Bias analysis and quality assessment
The quality of the included studies was assessed using the Cochrane Risk of Bias Tool (version 2.0) [10], based on five domains: risk of bias in the randomization process, bias from blinding implementation of randomized interventions [11], bias due to missing outcome data, bias in outcome measurement, and bias in the selection of reported results. Studies were classified as low risk if all five domains were rated as low risk, as high risk if at least one domain was rated as high risk, and as unclear risk for the remaining studies. The Grading of Recommendations Assessment, Development, and Evaluation (GRADE) tool was used to assess the quality of evidence based on five factors: limitations, indirectness, inconsistency, imprecision, and publication bias. Evidence quality was rated from high to low: high, moderate, low, and very low. Initial GRADE ratings were high, with adjustments made according to the aforementioned factors. Inconsistency was assessed in terms of both heterogeneity and consistency, with potential downgrades of up to two levels, while other factors could only be downgraded by one level. Detailed information is provided in S5 Table in S1 File. All study outcomes were independently assessed by two reviewers, with discrepancies resolved through consensus.
Statistical analysis
A network diagram was created using Stata 17.0 software to visually represent the relationships between different interventions. The size of the circles indicates the sample size of each intervention, while the width of the lines indicates the number of studies comparing those interventions. In some studies, the control group did not use a placebo, but for consistency in analysis and presentation, these control groups were treated as if they had used a placebo. Direct and indirect comparisons were conducted in a Bayesian framework using the Markov Chain Monte Carlo method. Statistical analysis was performed with R software (version 4.3.1) and JAGS software (version 4.3.1) for modeling.
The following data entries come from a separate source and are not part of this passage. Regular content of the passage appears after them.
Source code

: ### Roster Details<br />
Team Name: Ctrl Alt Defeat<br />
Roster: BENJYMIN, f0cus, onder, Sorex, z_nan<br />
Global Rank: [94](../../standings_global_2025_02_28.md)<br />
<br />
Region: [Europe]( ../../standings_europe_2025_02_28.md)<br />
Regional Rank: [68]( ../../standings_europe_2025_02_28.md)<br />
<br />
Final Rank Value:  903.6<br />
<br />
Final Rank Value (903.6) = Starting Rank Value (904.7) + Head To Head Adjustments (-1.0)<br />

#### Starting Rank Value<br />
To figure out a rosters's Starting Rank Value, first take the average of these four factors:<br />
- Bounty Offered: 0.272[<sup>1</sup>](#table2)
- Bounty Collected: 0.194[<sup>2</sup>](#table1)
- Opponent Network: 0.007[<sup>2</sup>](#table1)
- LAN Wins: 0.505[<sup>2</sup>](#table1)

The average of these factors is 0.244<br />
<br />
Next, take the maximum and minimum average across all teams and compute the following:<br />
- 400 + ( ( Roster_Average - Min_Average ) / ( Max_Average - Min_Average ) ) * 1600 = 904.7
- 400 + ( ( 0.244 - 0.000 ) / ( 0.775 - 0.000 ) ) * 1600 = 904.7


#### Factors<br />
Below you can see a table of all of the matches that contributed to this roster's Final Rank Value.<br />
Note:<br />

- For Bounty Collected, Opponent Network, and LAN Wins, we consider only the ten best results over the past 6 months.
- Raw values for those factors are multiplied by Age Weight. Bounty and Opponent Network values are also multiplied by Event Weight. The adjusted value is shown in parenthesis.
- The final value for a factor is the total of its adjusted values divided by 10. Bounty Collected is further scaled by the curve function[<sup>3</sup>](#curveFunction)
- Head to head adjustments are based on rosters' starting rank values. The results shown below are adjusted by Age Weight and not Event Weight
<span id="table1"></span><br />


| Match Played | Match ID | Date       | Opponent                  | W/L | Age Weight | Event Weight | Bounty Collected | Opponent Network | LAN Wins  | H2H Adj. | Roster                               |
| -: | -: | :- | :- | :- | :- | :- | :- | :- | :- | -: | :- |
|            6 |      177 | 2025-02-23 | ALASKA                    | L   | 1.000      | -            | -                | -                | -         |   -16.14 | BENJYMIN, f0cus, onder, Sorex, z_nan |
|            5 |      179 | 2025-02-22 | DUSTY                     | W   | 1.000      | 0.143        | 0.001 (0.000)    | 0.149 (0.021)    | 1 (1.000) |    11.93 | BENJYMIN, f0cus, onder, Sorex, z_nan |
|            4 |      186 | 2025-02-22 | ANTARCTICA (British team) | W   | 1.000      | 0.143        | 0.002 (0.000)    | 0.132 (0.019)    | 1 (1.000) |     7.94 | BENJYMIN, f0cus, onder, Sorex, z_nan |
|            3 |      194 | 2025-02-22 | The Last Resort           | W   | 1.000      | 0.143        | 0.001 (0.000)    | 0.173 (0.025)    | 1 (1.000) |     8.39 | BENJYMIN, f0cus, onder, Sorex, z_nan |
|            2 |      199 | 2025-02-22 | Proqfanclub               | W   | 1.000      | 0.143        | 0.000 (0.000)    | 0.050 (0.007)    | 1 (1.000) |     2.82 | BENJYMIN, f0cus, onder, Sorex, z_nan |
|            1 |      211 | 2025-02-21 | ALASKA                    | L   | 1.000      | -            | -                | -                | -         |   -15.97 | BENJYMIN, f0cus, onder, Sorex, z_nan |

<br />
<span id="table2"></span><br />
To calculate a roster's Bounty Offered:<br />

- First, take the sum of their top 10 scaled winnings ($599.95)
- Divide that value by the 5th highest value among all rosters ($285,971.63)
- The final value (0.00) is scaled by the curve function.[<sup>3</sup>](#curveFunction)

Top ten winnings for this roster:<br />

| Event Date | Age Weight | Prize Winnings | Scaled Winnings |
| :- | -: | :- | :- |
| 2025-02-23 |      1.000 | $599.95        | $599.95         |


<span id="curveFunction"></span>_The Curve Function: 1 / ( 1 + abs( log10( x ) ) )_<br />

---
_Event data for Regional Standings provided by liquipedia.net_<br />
The “gemtc,” “rjags,” “openxlsx,” and “forestploter” R packages were used for statistical analysis and data output. The model settings included 6 chains, an initial value of 2.5, 50,000 adaptation iterations, 200,000 simulation iterations, and a thinning factor of 10 to calculate estimates of combined sensitivity and specificity with 95% credible intervals (CIs). The final results were presented as risk ratios (RR). The convergence of the model was assessed using the R-hat value, where an R-hat value greater than 1.05 may indicate potential convergence issues. Bayesian network meta-analysis provided overall ranking probabilities for each intervention, allowing rankings from best to worst. Rankings were visualized using the surface under the cumulative ranking curve (SUCRA), where higher SUCRA values indicate a higher likelihood of being ranked better. Since heterogeneity is inevitably present between studies, node-splitting methods were used to assess local consistency by comparing direct and indirect comparisons, with p-values used to assess differences. If p-values in direct and indirect comparisons were greater than 0.05, heterogeneity was considered non-significant. A consistency model was then used for subsequent statistical analyses. Pairwise and network heterogeneity were evaluated using I²; values above 50% indicated significant heterogeneity. Finally, forest plots were used for visualizing the results [12]. Funnel plots were also employed to assess publication bias [13].
Results
Search results
A total of 911 articles were identified through the search strategy. Of these, 539 were duplicates. After screening titles, keywords, and abstracts, 295 studies were excluded, leaving 77 articles for full-text review. Following the full-text review of these 77 articles, 53 were excluded for various reasons, as detailed in S6 Table in S1 File. Ultimately, 24 studies involving 4050 participants were included in the analysis. The PRISMA flowchart of the literature search is shown in Fig 1. These studies included 16 trials on octreotide [14–29], 7 trials on somatostatin [29–35], 1 trial on pasireotide [36], and 1 trial on vapreotide [37]. Within this cohort, the distribution of interventions across the included studies was as follows: 12 trials involved the Pancreaticoduodenectomy (PD) group, 10 trials examined the PD in conjunction with distal pancreatectomy (DP), 1 trial assessed Pancreas Transplantation, and 1 trial incorporated a group receiving both pylorus-preserving pancreaticoduodenectomy (PPPD) alongside PD and DP procedures. The main characteristics of the included studies are summarized in Table 1. In terms of bias risk, 15 trials were classified as unclear risk and 9 trials as high risk according to the Cochrane Risk of Bias Tool, as detailed in S1 Fig in S1 File.
Network diagram
This study focused on four clinical outcomes. The network diagram (Fig 2) visually represents the relationships between different interventions. In the diagram, the width of the lines is proportional to the number of trials involved in each pairwise treatment comparison, while the size of the circles corresponds to the number of participants (sample size) randomly assigned to each intervention.
Network meta-analysis
Postoperative Pancreatic Fistula (POPF).
POPF was reported in 22 studies involving 3,975 patients, with five different interventions included. As shown in Figs 3A, 4A, and 5A, analysis using a fixed-effect model revealed that pasireotide demonstrated a relative risk (RR) of 0.46 (95% CI: 0.23, 0.87) compared to placebo, with a SUCRA value of 0.97. Octreotide showed an RR of 0.76 (95% CI: 0.66, 0.88), with a SUCRA value of 0.73. Within the PD subgroup, octreotide showed an RR of 0.90 (95% CI: 0.73, 1.10), with a SUCRA value of 0.85. Somatostatin had an RR of 1.10 (95% CI: 0.83, 1.40), with a SUCRA value of 0.20. Somatostatin had an RR of 0.85 (95% CI: 0.71, 1.01), with a SUCRA value of 0.47, and vapreotide had an RR of 1.01 (95% CI: 0.67, 1.60), with a SUCRA value of 0.19.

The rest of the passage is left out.